Problem details:
Gather the lines below that include the string "image", copying each in full.

---------- Material for this task ----------

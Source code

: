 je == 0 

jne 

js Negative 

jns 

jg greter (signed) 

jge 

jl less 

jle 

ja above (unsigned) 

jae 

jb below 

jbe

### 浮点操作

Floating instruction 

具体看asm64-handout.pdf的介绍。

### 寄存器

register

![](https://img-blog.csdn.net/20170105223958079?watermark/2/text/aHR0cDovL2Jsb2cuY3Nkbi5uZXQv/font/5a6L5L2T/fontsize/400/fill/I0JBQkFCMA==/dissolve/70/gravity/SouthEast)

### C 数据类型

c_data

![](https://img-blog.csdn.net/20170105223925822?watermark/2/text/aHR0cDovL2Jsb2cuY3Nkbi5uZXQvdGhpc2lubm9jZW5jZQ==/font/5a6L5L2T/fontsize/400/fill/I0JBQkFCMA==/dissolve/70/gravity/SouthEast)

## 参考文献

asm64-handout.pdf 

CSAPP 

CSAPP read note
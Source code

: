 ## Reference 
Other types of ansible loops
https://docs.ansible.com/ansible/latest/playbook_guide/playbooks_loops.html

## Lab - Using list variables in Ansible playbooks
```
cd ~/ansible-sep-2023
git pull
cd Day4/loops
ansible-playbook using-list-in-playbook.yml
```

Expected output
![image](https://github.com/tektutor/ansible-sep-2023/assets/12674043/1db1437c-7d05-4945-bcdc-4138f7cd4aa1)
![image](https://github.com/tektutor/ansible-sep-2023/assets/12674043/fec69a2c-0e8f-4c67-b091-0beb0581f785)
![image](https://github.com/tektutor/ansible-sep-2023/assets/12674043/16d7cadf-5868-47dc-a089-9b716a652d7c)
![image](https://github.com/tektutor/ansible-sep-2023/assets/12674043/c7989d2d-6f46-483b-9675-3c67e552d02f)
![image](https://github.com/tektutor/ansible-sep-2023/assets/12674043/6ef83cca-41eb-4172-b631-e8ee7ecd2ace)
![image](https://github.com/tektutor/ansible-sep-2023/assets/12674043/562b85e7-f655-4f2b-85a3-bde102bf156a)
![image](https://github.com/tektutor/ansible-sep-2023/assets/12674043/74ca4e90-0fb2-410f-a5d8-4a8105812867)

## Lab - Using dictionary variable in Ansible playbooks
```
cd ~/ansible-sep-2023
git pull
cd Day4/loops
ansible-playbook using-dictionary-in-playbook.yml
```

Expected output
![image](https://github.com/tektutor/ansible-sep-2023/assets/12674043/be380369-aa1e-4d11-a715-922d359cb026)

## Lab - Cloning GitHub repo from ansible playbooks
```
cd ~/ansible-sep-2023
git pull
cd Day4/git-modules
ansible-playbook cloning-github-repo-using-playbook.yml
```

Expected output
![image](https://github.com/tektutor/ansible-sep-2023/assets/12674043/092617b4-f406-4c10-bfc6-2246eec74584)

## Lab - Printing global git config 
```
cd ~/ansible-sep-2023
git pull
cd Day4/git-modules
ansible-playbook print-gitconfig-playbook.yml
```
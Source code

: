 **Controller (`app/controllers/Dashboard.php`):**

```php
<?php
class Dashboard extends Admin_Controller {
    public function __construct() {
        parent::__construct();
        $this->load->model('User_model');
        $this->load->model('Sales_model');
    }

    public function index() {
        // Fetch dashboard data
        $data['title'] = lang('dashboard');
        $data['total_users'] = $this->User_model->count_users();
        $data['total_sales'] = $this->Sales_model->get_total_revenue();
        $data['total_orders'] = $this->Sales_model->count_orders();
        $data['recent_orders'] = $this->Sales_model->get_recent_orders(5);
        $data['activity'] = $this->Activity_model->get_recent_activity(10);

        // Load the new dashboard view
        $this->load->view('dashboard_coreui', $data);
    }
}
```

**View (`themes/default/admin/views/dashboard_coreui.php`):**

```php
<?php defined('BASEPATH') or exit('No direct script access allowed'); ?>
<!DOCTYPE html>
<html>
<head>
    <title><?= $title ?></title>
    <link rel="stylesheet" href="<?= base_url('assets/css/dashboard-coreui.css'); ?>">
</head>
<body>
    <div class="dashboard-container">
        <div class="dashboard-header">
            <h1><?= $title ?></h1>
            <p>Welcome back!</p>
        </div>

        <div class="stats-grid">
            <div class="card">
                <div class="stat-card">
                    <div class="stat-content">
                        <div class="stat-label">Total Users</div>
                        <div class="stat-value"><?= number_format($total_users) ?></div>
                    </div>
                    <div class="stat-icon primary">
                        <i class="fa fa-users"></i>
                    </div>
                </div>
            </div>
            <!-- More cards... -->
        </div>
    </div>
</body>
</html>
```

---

----------

Exercise solution:
![image](https://github.com/tektutor/ansible-sep-2023/assets/12674043/1db1437c-7d05-4945-bcdc-4138f7cd4aa1)
![image](https://github.com/tektutor/ansible-sep-2023/assets/12674043/fec69a2c-0e8f-4c67-b091-0beb0581f785)
![image](https://github.com/tektutor/ansible-sep-2023/assets/12674043/16d7cadf-5868-47dc-a089-9b716a652d7c)
![image](https://github.com/tektutor/ansible-sep-2023/assets/12674043/c7989d2d-6f46-483b-9675-3c67e552d02f)
![image](https://github.com/tektutor/ansible-sep-2023/assets/12674043/6ef83cca-41eb-4172-b631-e8ee7ecd2ace)
![image](https://github.com/tektutor/ansible-sep-2023/assets/12674043/562b85e7-f655-4f2b-85a3-bde102bf156a)
![image](https://github.com/tektutor/ansible-sep-2023/assets/12674043/74ca4e90-0fb2-410f-a5d8-4a8105812867)
![image](https://github.com/tektutor/ansible-sep-2023/assets/12674043/be380369-aa1e-4d11-a715-922d359cb026)
![image](https://github.com/tektutor/ansible-sep-2023/assets/12674043/092617b4-f406-4c10-bfc6-2246eec74584)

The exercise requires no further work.